YOUR GOAL:
List all lines of the data that include the string "False".

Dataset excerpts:
==============================
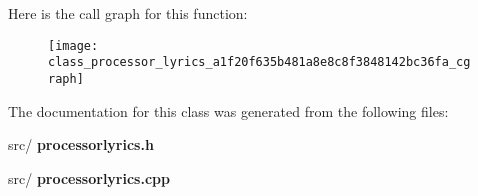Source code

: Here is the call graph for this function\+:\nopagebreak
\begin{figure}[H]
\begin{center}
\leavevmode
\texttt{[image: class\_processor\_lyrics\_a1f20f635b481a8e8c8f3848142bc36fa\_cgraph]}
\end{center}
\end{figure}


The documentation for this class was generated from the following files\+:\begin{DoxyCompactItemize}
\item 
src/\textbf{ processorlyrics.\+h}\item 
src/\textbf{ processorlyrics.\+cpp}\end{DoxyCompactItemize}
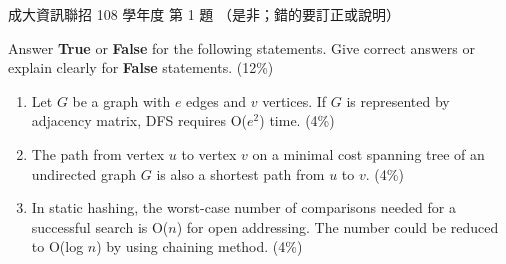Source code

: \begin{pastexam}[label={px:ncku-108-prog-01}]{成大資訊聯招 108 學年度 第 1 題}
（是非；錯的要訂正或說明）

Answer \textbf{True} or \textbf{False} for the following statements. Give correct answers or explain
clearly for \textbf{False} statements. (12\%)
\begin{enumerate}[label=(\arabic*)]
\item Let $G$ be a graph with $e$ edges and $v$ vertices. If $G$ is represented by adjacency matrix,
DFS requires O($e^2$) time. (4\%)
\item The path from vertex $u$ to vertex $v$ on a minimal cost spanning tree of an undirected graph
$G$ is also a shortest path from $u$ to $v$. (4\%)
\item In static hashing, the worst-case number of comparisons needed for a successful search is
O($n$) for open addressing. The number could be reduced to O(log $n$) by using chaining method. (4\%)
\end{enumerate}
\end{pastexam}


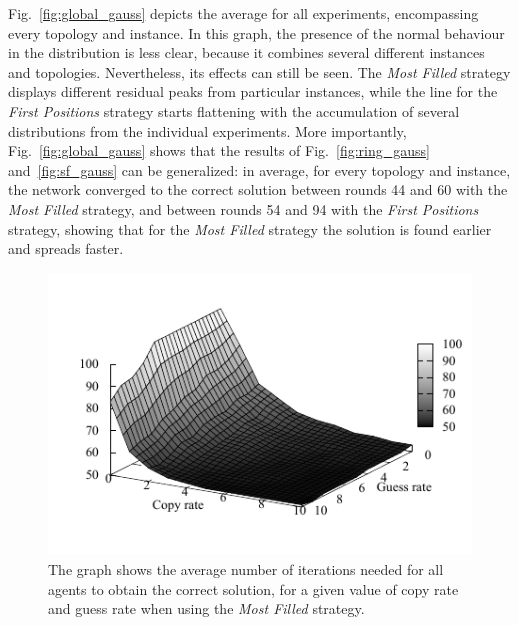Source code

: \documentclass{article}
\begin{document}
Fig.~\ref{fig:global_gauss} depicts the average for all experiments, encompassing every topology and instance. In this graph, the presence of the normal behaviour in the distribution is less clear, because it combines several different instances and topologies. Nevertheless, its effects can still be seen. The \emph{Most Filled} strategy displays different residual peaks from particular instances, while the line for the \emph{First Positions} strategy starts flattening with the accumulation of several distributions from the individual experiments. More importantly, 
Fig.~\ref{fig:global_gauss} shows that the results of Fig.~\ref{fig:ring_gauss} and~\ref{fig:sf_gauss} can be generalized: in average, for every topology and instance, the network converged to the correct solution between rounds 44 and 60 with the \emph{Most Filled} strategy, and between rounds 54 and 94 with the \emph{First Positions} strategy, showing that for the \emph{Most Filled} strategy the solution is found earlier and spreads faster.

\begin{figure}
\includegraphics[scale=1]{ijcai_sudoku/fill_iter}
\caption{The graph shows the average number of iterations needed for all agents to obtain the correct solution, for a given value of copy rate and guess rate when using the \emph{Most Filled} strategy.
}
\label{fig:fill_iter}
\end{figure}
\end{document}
==============================
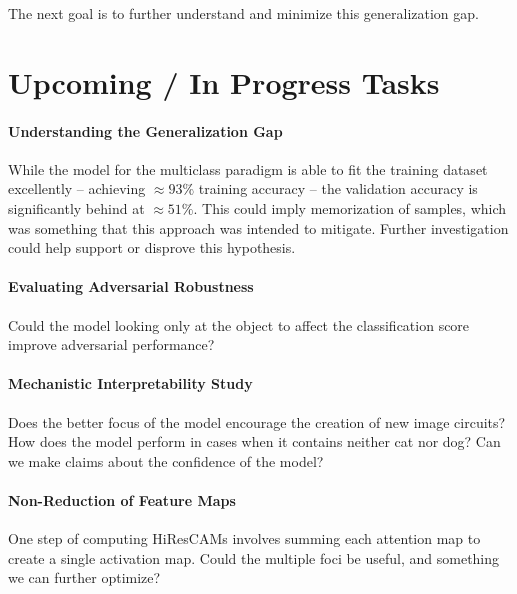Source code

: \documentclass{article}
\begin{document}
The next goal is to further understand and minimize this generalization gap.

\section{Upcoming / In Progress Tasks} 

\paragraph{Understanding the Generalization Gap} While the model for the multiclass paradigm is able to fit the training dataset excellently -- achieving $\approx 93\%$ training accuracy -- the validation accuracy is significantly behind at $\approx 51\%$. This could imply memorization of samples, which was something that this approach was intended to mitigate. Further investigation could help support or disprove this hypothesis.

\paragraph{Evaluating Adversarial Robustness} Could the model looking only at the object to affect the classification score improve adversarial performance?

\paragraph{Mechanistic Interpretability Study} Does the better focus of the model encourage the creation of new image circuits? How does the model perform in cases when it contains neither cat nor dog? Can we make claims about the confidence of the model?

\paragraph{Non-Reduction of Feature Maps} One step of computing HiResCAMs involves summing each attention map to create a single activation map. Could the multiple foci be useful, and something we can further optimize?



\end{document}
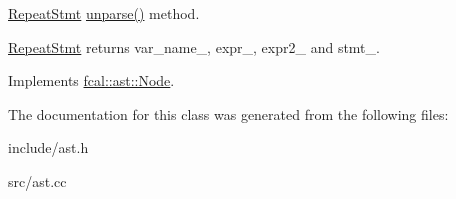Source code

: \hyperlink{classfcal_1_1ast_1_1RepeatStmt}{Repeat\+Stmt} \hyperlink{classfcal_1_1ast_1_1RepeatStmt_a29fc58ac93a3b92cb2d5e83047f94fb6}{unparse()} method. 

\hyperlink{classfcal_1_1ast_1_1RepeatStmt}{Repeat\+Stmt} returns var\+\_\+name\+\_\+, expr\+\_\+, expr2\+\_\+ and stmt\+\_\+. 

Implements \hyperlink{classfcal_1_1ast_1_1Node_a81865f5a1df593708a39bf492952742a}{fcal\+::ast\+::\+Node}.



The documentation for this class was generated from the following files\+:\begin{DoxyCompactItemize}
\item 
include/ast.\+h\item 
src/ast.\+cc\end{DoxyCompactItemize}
==============================
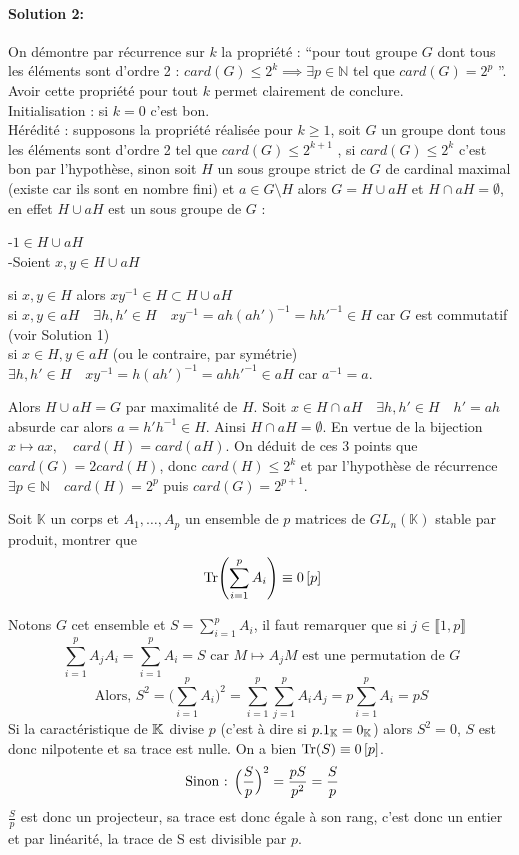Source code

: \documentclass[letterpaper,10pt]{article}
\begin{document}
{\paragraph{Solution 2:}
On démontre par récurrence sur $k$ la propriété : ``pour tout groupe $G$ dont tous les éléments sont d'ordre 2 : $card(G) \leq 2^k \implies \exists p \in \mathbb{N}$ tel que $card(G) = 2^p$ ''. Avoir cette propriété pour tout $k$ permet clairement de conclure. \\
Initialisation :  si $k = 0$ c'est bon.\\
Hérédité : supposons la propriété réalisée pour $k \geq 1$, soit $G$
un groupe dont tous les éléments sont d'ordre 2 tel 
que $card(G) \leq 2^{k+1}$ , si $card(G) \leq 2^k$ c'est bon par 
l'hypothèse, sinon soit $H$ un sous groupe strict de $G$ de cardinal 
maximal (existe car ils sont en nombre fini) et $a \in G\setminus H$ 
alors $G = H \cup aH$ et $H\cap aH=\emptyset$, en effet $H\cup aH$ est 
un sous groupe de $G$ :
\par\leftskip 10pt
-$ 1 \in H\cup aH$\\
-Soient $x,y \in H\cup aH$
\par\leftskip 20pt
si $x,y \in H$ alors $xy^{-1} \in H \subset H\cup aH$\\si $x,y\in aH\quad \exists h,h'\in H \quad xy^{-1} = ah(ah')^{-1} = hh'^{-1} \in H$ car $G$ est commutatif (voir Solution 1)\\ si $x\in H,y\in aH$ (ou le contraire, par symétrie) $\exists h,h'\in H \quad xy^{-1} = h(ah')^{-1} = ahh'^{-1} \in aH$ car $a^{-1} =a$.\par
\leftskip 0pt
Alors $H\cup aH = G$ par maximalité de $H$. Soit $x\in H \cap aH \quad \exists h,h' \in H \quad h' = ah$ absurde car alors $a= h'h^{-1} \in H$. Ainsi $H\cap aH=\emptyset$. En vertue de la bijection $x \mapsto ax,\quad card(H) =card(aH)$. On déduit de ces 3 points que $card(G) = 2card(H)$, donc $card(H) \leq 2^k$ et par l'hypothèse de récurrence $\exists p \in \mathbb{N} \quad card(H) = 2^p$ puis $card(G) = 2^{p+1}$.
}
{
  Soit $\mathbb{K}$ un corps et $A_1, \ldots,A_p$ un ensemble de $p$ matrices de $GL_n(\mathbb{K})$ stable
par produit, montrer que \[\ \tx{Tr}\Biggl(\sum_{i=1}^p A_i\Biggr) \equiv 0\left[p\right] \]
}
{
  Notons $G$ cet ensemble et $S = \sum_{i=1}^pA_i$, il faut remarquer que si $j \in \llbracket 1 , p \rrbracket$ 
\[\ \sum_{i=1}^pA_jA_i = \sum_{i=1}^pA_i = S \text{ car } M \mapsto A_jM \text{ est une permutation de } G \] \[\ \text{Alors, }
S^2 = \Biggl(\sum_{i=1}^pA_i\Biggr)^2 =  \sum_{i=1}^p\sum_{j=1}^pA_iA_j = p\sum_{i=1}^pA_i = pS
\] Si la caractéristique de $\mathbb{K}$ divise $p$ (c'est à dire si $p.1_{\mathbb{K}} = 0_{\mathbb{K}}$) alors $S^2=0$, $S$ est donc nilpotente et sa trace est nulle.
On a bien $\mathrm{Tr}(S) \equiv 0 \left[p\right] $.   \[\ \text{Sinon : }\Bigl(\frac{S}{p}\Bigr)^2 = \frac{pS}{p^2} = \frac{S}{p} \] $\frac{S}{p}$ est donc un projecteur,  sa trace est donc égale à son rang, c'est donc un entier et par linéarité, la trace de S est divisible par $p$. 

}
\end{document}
==============================
RESPONSE:
Answer \textbf{True} or \textbf{False} for the following statements. Give correct answers or explain
clearly for \textbf{False} statements. (12\%)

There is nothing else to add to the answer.